__Goal of the exercise__. What is the number of lines below that contain the word "newcommand"? Give only that number.

** Opening The data block **

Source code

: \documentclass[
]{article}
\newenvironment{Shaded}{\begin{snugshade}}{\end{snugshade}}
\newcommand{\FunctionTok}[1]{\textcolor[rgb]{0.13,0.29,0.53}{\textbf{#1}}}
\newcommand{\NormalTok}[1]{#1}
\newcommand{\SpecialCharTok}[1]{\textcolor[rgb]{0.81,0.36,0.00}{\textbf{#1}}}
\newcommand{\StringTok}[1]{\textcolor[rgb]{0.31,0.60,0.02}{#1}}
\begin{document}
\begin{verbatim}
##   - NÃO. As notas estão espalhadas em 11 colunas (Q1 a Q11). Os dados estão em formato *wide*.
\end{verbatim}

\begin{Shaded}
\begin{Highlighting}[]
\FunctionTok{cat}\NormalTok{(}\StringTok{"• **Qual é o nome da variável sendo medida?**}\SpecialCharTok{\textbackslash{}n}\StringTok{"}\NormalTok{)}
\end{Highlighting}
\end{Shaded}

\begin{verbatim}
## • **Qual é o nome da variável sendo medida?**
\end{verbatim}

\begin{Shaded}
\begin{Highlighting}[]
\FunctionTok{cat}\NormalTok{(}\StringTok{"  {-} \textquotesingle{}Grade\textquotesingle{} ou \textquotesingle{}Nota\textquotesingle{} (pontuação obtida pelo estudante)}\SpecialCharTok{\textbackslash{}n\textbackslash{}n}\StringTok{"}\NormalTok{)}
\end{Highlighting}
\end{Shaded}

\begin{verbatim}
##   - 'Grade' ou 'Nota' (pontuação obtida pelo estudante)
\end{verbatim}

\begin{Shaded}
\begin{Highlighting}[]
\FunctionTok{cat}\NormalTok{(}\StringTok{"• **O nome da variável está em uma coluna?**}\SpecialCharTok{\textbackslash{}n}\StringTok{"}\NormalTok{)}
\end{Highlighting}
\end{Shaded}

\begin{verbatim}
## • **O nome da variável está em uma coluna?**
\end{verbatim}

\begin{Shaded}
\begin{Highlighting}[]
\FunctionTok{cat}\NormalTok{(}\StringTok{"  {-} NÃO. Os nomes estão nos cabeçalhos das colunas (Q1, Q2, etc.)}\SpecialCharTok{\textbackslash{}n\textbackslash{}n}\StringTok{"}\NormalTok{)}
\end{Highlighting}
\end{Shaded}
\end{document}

** Closing The data block **

__Finished task__. 4